I wouldn't call it a resolution exactly, but I've decided to make an effort to trim our grocery bill by 25%. I've been told that our grocery budget was pretty lean already ($400/month for a family of 4), but I think I can do better.

Any of you who watch Jon and Kate + 8 regularly have probably seen the episode where Kate goes grocery shopping and explains that she spends $150/week to feed her family of 10. She is meticulous about clipping coupons and recording how much things cost at various stores so she gets the best deals, but that is still an insanely low number for 10 people. That's $15 per person for an entire week. In my new plan I'm giving us a luxurious $18.75 per person. 

Today was my first attempt. I finally gave into my OCD urges and started working on an Excel spreadsheet listing every grocery aisle of SuperTarget so that I can make my list in order. I actually took photos of the aisle signs with my cell phone today so I can ensure accuracy on my next trip. It's freaky, I know, but it's always such a bummer when you get to aisle 7 and realize you forgot something that was in aisle 2. 

I also clipped coupons for today's visit. I used to love clipping coupons and then I would always forget them when I went to the store and so I gave up. But not today. Not only did I bring the coupons, but I made little asterisks next to all of my coupon items and had the boys help me find them using the pictures on the coupons. Yes, it took longer, but if I get the boys onboard the coupon train, it will help me remember to bring them and encourage me to keep clipping them, even when saving 35 cents seems like a big waste of paper. 

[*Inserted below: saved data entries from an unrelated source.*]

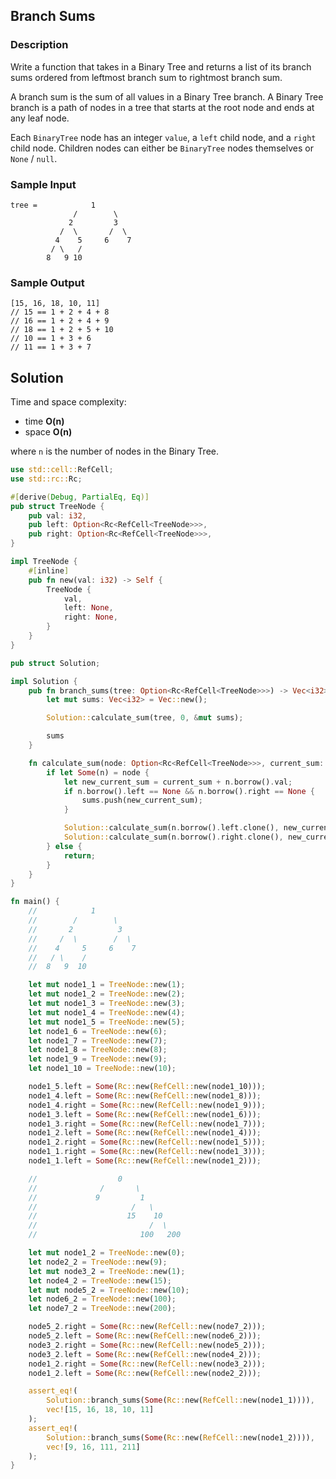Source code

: ## Branch Sums

### Description

Write a function that takes in a Binary Tree and returns a list of its branch sums ordered from leftmost branch sum to rightmost branch sum.

A branch sum is the sum of all values in a Binary Tree branch. A Binary Tree branch is a path of nodes in a tree that starts at the root node and ends at any leaf node.

Each `BinaryTree` node has an integer `value`, a `left` child node, and a `right` child node. Children nodes can either be `BinaryTree` nodes themselves or `None` / `null`.

### Sample Input

```
tree =            1
              /        \
             2         3
           /  \       /  \
          4    5     6    7
         / \   /
        8   9 10
```

### Sample Output

```
[15, 16, 18, 10, 11]
// 15 == 1 + 2 + 4 + 8
// 16 == 1 + 2 + 4 + 9
// 18 == 1 + 2 + 5 + 10
// 10 == 1 + 3 + 6
// 11 == 1 + 3 + 7
```

## Solution

Time and space complexity:

- time **O(n)**
- space **O(n)**

where `n` is the number of nodes in the Binary Tree.

```rust
use std::cell::RefCell;
use std::rc::Rc;

#[derive(Debug, PartialEq, Eq)]
pub struct TreeNode {
    pub val: i32,
    pub left: Option<Rc<RefCell<TreeNode>>>,
    pub right: Option<Rc<RefCell<TreeNode>>>,
}

impl TreeNode {
    #[inline]
    pub fn new(val: i32) -> Self {
        TreeNode {
            val,
            left: None,
            right: None,
        }
    }
}

pub struct Solution;

impl Solution {
    pub fn branch_sums(tree: Option<Rc<RefCell<TreeNode>>>) -> Vec<i32> {
        let mut sums: Vec<i32> = Vec::new();

        Solution::calculate_sum(tree, 0, &mut sums);

        sums
    }

    fn calculate_sum(node: Option<Rc<RefCell<TreeNode>>>, current_sum: i32, sums: &mut Vec<i32>) {
        if let Some(n) = node {
            let new_current_sum = current_sum + n.borrow().val;
            if n.borrow().left == None && n.borrow().right == None {
                sums.push(new_current_sum);
            }

            Solution::calculate_sum(n.borrow().left.clone(), new_current_sum, sums);
            Solution::calculate_sum(n.borrow().right.clone(), new_current_sum, sums);
        } else {
            return;
        }
    }
}

fn main() {
    //            1
    //        /        \
    //       2          3
    //     /  \        /  \
    //    4     5     6    7
    //   / \    /
    //  8   9  10

    let mut node1_1 = TreeNode::new(1);
    let mut node1_2 = TreeNode::new(2);
    let mut node1_3 = TreeNode::new(3);
    let mut node1_4 = TreeNode::new(4);
    let mut node1_5 = TreeNode::new(5);
    let node1_6 = TreeNode::new(6);
    let node1_7 = TreeNode::new(7);
    let node1_8 = TreeNode::new(8);
    let node1_9 = TreeNode::new(9);
    let node1_10 = TreeNode::new(10);

    node1_5.left = Some(Rc::new(RefCell::new(node1_10)));
    node1_4.left = Some(Rc::new(RefCell::new(node1_8)));
    node1_4.right = Some(Rc::new(RefCell::new(node1_9)));
    node1_3.left = Some(Rc::new(RefCell::new(node1_6)));
    node1_3.right = Some(Rc::new(RefCell::new(node1_7)));
    node1_2.left = Some(Rc::new(RefCell::new(node1_4)));
    node1_2.right = Some(Rc::new(RefCell::new(node1_5)));
    node1_1.right = Some(Rc::new(RefCell::new(node1_3)));
    node1_1.left = Some(Rc::new(RefCell::new(node1_2)));

    //                  0
    //              /       \
    //             9         1
    //                     /   \
    //                    15    10
    //                         /  \
    //                       100   200

    let mut node1_2 = TreeNode::new(0);
    let node2_2 = TreeNode::new(9);
    let mut node3_2 = TreeNode::new(1);
    let node4_2 = TreeNode::new(15);
    let mut node5_2 = TreeNode::new(10);
    let node6_2 = TreeNode::new(100);
    let node7_2 = TreeNode::new(200);

    node5_2.right = Some(Rc::new(RefCell::new(node7_2)));
    node5_2.left = Some(Rc::new(RefCell::new(node6_2)));
    node3_2.right = Some(Rc::new(RefCell::new(node5_2)));
    node3_2.left = Some(Rc::new(RefCell::new(node4_2)));
    node1_2.right = Some(Rc::new(RefCell::new(node3_2)));
    node1_2.left = Some(Rc::new(RefCell::new(node2_2)));

    assert_eq!(
        Solution::branch_sums(Some(Rc::new(RefCell::new(node1_1)))),
        vec![15, 16, 18, 10, 11]
    );
    assert_eq!(
        Solution::branch_sums(Some(Rc::new(RefCell::new(node1_2)))),
        vec![9, 16, 111, 211]
    );
}
```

So, the good news is that I saved $6 today with coupons. The bad news is that I didn't make my $75 goal, but I was close. Next time I'll do it.

Why am I going through all of this trouble? Is it really worth saving $25/week? Well, since that's $1300/year, I'm going to say yes. Plus, despite my interest in home cooking, I don't think I'll ever love to eat at home. I'd much rather put that $1300 toward Hawaii...or a weekend trip to Las Vegas...or a handful a really nice dinners in town...or, oh yeah, my steadily rising property taxes. Wait, aren't we in a recession?